# YOUR INSTRUCTIONS
Below are records; how many of their lines contain "start"? Give the number and no other words.

-- TASK MATERIAL follows --

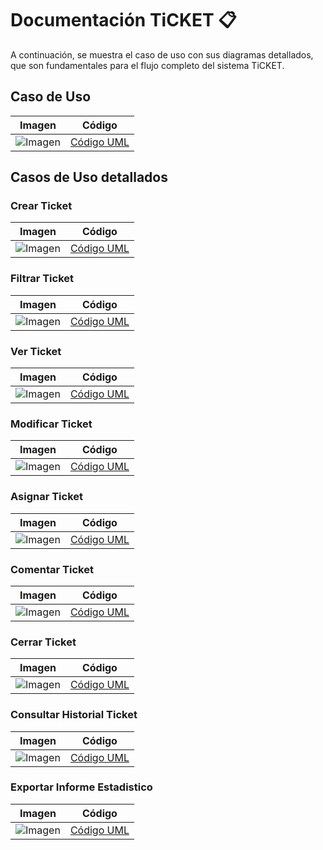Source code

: # Documentación TiCKET 📋

A continuación, se muestra el caso de uso con sus diagramas detallados, que son fundamentales para el flujo completo del sistema TiCKET.

## Caso de Uso

| Imagen | Código |
|--------|--------|
|![Imagen](/imagenes/modelosUML/CDUSistemaTicket.svg)|[Código UML](/modelosUML/CasosDeUsos/CDU%20SistemaTicket.puml)|

## Casos de Uso detallados

### Crear Ticket

| Imagen | Código |
|--------|--------|
|![Imagen](/imagenes/modelosUML/CDUCrearTicket.svg)|[Código UML](/modelosUML/CasosDeUsos/CasosDetallados/CrearTicket.puml)|

### Filtrar Ticket

| Imagen | Código |
|--------|--------|
|![Imagen](/imagenes/modelosUML/CDUFiltrarTicket.svg)|[Código UML](/modelosUML/CasosDeUsos/CasosDetallados/FiltrarTicket.puml)|

### Ver Ticket

| Imagen | Código |
|--------|--------|
|![Imagen](/imagenes/modelosUML/CDUVerTicket.svg)|[Código UML](/modelosUML/CasosDeUsos/CasosDetallados/VerTicket.puml)|

### Modificar Ticket

| Imagen | Código |
|--------|--------|
|![Imagen](/imagenes/modelosUML/CDUModificarTicket.svg)|[Código UML](/modelosUML/CasosDeUsos/CasosDetallados/ModificarTicket.puml)|

### Asignar Ticket

| Imagen | Código |
|--------|--------|
|![Imagen](/imagenes/modelosUML/CDUAsignarTicket.svg)|[Código UML](/modelosUML/CasosDeUsos/CasosDetallados/AsignarTicket.puml)|

### Comentar Ticket

| Imagen | Código |
|--------|--------|
|![Imagen](/imagenes/modelosUML/CDUComentarTicket.svg)|[Código UML](/modelosUML/CasosDeUsos/CasosDetallados/ComentarTicket.puml)|

### Cerrar Ticket

| Imagen | Código |
|--------|--------|
|![Imagen](/imagenes/modelosUML/CDUCerrarTicket.svg)|[Código UML](/modelosUML/CasosDeUsos/CasosDetallados/CerrarTicket.puml)|

### Consultar Historial Ticket

| Imagen | Código |
|--------|--------|
|![Imagen](/imagenes/modelosUML/CDUConsultarHistorial.svg)|[Código UML](/modelosUML/CasosDeUsos/CasosDetallados/ConsultarHistorial.puml)|

### Exportar Informe Estadistico

| Imagen | Código |
|--------|--------|
|![Imagen](/imagenes/modelosUML/CDUExportarInforme.svg)|[Código UML](/modelosUML/CasosDeUsos/CasosDetallados/ExportarInformeEstadistico.puml)|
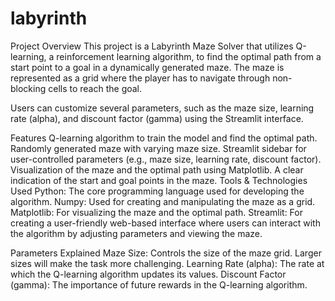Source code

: # labyrinth
Project Overview
This project is a Labyrinth Maze Solver that utilizes Q-learning, a reinforcement learning algorithm, to find the optimal path from a start point to a goal in a dynamically generated maze. The maze is represented as a grid where the player has to navigate through non-blocking cells to reach the goal.

Users can customize several parameters, such as the maze size, learning rate (alpha), and discount factor (gamma) using the Streamlit interface.

Features
Q-learning algorithm to train the model and find the optimal path.
Randomly generated maze with varying maze size.
Streamlit sidebar for user-controlled parameters (e.g., maze size, learning rate, discount factor).
Visualization of the maze and the optimal path using Matplotlib.
A clear indication of the start and goal points in the maze.
Tools & Technologies Used
Python: The core programming language used for developing the algorithm.
Numpy: Used for creating and manipulating the maze as a grid.
Matplotlib: For visualizing the maze and the optimal path.
Streamlit: For creating a user-friendly web-based interface where users can interact with the algorithm by adjusting parameters and viewing the maze.

Parameters Explained
Maze Size: Controls the size of the maze grid. Larger sizes will make the task more challenging.
Learning Rate (alpha): The rate at which the Q-learning algorithm updates its values.
Discount Factor (gamma): The importance of future rewards in the Q-learning algorithm.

-- TASK MATERIAL concluded --

# RESULT OF THE TASK
2